Взгляд у этого совсем молодого человека был удивительно светлым. Хотя глаза имели чёрный цвет. Невозмутимым спокойствием, даже покоем веяло от него. Ему было не более тридцати.

Его помощник, старый, лет семидесяти, но крепкий тибетец, с обнажённой бритой головой, переводил слова гостя шёпотом, наклонившись к своему господину, но не поднимая на него глаз.

Далай-лама сидел в кресле, похожем на трон. Оно стояло на возвышении, покрытом красно-жёлтыми коврами с толстым ворсом. По обе стороны трона, чуть впереди, стояли, склонив головы, два человека. Их шёлковые светло-коричневые мантии, подсвеченные пламенем многочисленных масляных светильников и лучами дневного света из вытянутых узких оконцев, будто возвращали этот свет, создавая иллюзию сияния вокруг трона первосвященника.
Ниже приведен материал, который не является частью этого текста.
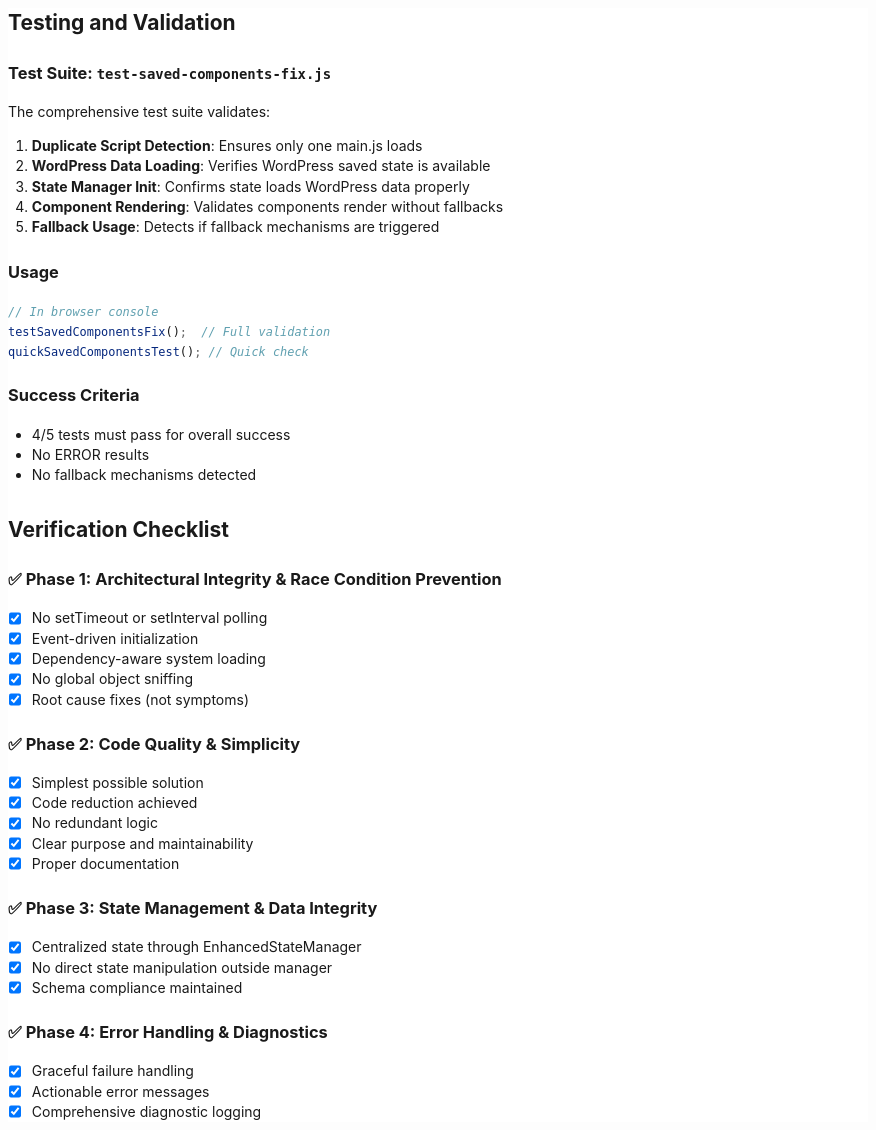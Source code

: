 ## Testing and Validation

### Test Suite: `test-saved-components-fix.js`

The comprehensive test suite validates:

1. **Duplicate Script Detection**: Ensures only one main.js loads
2. **WordPress Data Loading**: Verifies WordPress saved state is available
3. **State Manager Init**: Confirms state loads WordPress data properly
4. **Component Rendering**: Validates components render without fallbacks
5. **Fallback Usage**: Detects if fallback mechanisms are triggered

### Usage
```javascript
// In browser console
testSavedComponentsFix();  // Full validation
quickSavedComponentsTest(); // Quick check
```

### Success Criteria
- 4/5 tests must pass for overall success
- No ERROR results
- No fallback mechanisms detected

## Verification Checklist

### ✅ Phase 1: Architectural Integrity & Race Condition Prevention
- [x] No setTimeout or setInterval polling
- [x] Event-driven initialization 
- [x] Dependency-aware system loading
- [x] No global object sniffing
- [x] Root cause fixes (not symptoms)

### ✅ Phase 2: Code Quality & Simplicity  
- [x] Simplest possible solution
- [x] Code reduction achieved
- [x] No redundant logic
- [x] Clear purpose and maintainability
- [x] Proper documentation

### ✅ Phase 3: State Management & Data Integrity
- [x] Centralized state through EnhancedStateManager
- [x] No direct state manipulation outside manager
- [x] Schema compliance maintained

### ✅ Phase 4: Error Handling & Diagnostics
- [x] Graceful failure handling
- [x] Actionable error messages
- [x] Comprehensive diagnostic logging
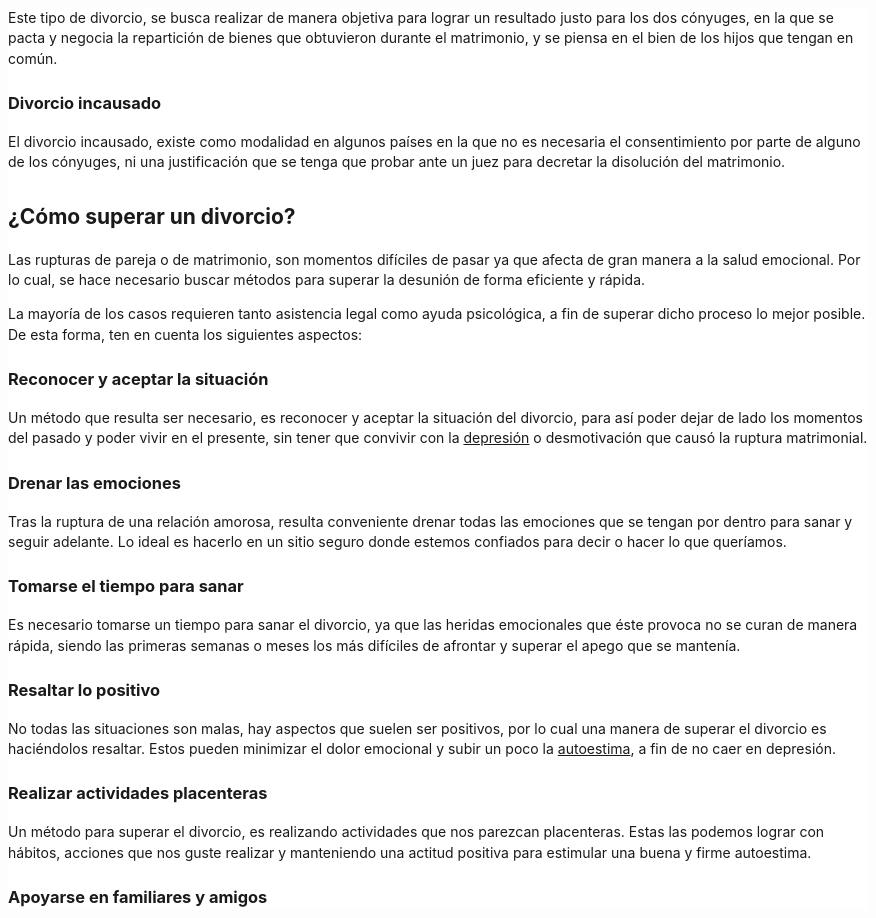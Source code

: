 Este tipo de divorcio, se busca realizar de manera objetiva para lograr un resultado justo para los dos cónyuges, en la que se pacta y negocia la repartición de bienes que obtuvieron durante el matrimonio, y se piensa en el bien de los hijos que tengan en común.

### Divorcio incausado

El divorcio incausado, existe como modalidad en algunos países en la que no es necesaria el consentimiento por parte de alguno de los cónyuges, ni una justificación que se tenga que probar ante un juez para decretar la disolución del matrimonio.

## ¿Cómo superar un divorcio?

Las rupturas de pareja o de matrimonio, son momentos difíciles de pasar ya que afecta de gran manera a la salud emocional. Por lo cual, se hace necesario buscar métodos para superar la desunión de forma eficiente y rápida.

La mayoría de los casos requieren tanto asistencia legal como ayuda psicológica, a fin de superar dicho proceso lo mejor posible. De esta forma, ten en cuenta los siguientes aspectos:

### Reconocer y aceptar la situación

Un método que resulta ser necesario, es reconocer y aceptar la situación del divorcio, para así poder dejar de lado los momentos del pasado y poder vivir en el presente, sin tener que convivir con la [depresión](https://tuinfosalud.com/articulos/que-hacer-cuando-estas-deprimido) o desmotivación que causó la ruptura matrimonial.

### Drenar las emociones

Tras la ruptura de una relación amorosa, resulta conveniente drenar todas las emociones que se tengan por dentro para sanar y seguir adelante. Lo ideal es hacerlo en un sitio seguro donde estemos confiados para decir o hacer lo que queríamos.

### Tomarse el tiempo para sanar

Es necesario tomarse un tiempo para sanar el divorcio, ya que las heridas emocionales que éste provoca no se curan de manera rápida, siendo las primeras semanas o meses los más difíciles de afrontar y superar el apego que se mantenía.

### Resaltar lo positivo

No todas las situaciones son malas, hay aspectos que suelen ser positivos, por lo cual una manera de superar el divorcio es haciéndolos resaltar. Estos pueden minimizar el dolor emocional y subir un poco la [autoestima](https://tuinfosalud.com/articulos/falta-de-autoestima), a fin de no caer en depresión.

### Realizar actividades placenteras

Un método para superar el divorcio, es realizando actividades que nos parezcan placenteras. Estas las podemos lograr con hábitos, acciones que nos guste realizar y manteniendo una actitud positiva para estimular una buena y firme autoestima.

### Apoyarse en familiares y amigos
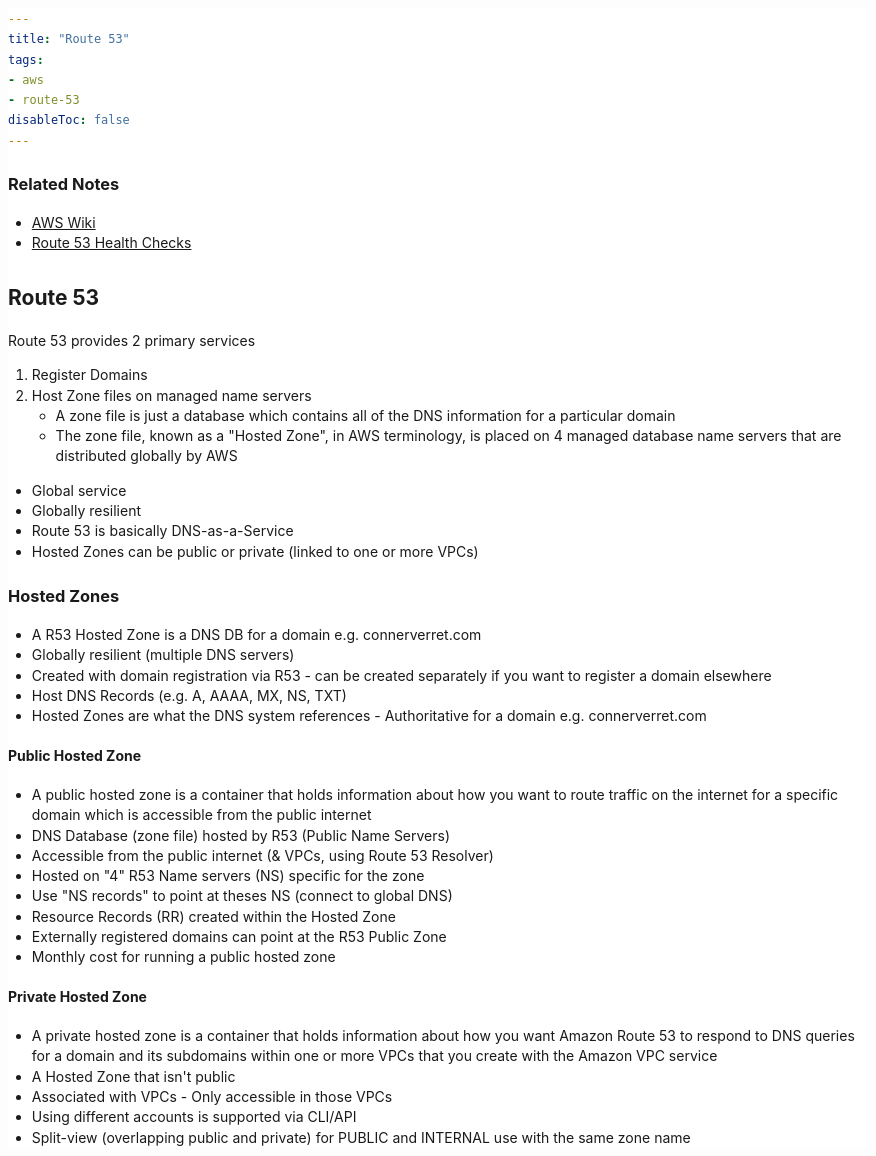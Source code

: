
 ```yaml
---
title: "Route 53"
tags:
- aws
- route-53
disableToc: false
---
```


### Related Notes
- [AWS Wiki](/notes/aws/aws-wiki.md)
- [Route 53 Health Checks](/notes/aws/route-53-health-checks.md)

## **Route 53**
Route 53 provides 2 primary services
1. Register Domains
2. Host Zone files on managed name servers
	- A zone file is just a database which contains all of the DNS information for a particular domain
	- The zone file, known as a "Hosted Zone", in AWS terminology, is placed on 4 managed database name servers that are distributed globally by AWS
- Global service
- Globally resilient
- Route 53 is basically DNS-as-a-Service
- Hosted Zones can be public or private (linked to one or more VPCs)

### Hosted Zones
- A R53 Hosted Zone is a DNS DB for a domain e.g. connerverret.com
- Globally resilient (multiple DNS servers)
- Created with domain registration via R53 - can be created separately if you want to register a domain elsewhere
- Host DNS Records (e.g. A, AAAA, MX, NS, TXT)
- Hosted Zones are what the DNS system references - Authoritative for a domain e.g. connerverret.com

#### Public Hosted Zone
- A public hosted zone is a container that holds information about how you want to route traffic on the internet for a specific domain which is accessible from the public internet
- DNS Database (zone file) hosted by R53 (Public Name Servers)
- Accessible from the public internet (& VPCs, using Route 53 Resolver)
- Hosted on "4" R53 Name servers (NS) specific for the zone
- Use "NS records" to point at theses NS (connect to global DNS)
- Resource Records (RR) created within the Hosted Zone
- Externally registered domains can point at the R53 Public Zone
- Monthly cost for running a public hosted zone

#### Private Hosted Zone
- A private hosted zone is a container that holds information about how you want Amazon Route 53 to respond to DNS queries for a domain and its subdomains within one or more VPCs that you create with the Amazon VPC service
- A Hosted Zone that isn't public
- Associated with VPCs - Only accessible in those VPCs
- Using different accounts is supported via CLI/API
- Split-view (overlapping public and private) for PUBLIC and INTERNAL use with the same zone name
На лицах этих людей осталось застывшее выражение, какое бывает у каменных изваяний. Но они были живыми, и следы аскетизма отпечатались на их грубоватых, но гладких лицах.

Лама-переводчик, едва слышно шелестя шёлком своей мантии, нашёптывал господину слова и мысли, принесённые сюда человеком из далёкого мира.

— Его святейшество, Нагван Лопсан Туптэн Гьямцо, далай-лама тринадцатый предоставляет вам возможность аудиенции — двадцать минут.

— Я благодарю Его святейшество.

— Его святейшество хочет знать, из какой страны вы прибыли?

— Из Финляндии.

— Сколько вам лет?

— Сорок один.

— Какой дорогой вы пришли?

— С юго-запада пять дней на лошадях.

Вчера утром Маннергейм прибыл в город Утай. Здесь и возвышался монастырь, сложенный не один век назад из аккуратно тёсанных камней, монастырь, в котором первосвященник ламаизма находился в изгнании, уехав из Тибета.

Барон уже знал, что далай-лама не желал, считал невозможным, вести переговоры с правительством царицы Цы Си, стремящейся подчинить Китаю вольный Тибет.

Монастырь охранялся хорошо. Солдаты далай-ламы чутко несли службу, но напоказ это не выставлялось. Охраны практически не было видно.

От жёлто-белых каменных стен монастыря веяло веками и спокойствием! Кривые сосны покачивались на слабом ветру. На гористом ландшафте, с жёлтыми скалами и ярко-зелёной травой, монастырь выделялся, как нечто главное и великое.

Китайские власти проявляли к духовному и светскому правителю Тибета пристальное внимание. Это Маннергейм понимал. Иначе бы они не направили вместе с ним в Утай сопровождающего, который совсем плохо знал английский, да и всё время пытался вызнать, зачем финский Профессор направляется к далай-ламе.

Барон ещё накануне прошёл в небольшой каменный административный флигель при монастыре, где с ним, при первом его посещении, разговаривал старый лама. Этот лама оказался одним из приближённых первосвященника, который и принял гостя утром следующего дня. Тот самый лама во время аудиенции и переводил беседу Его святейшества с гостем.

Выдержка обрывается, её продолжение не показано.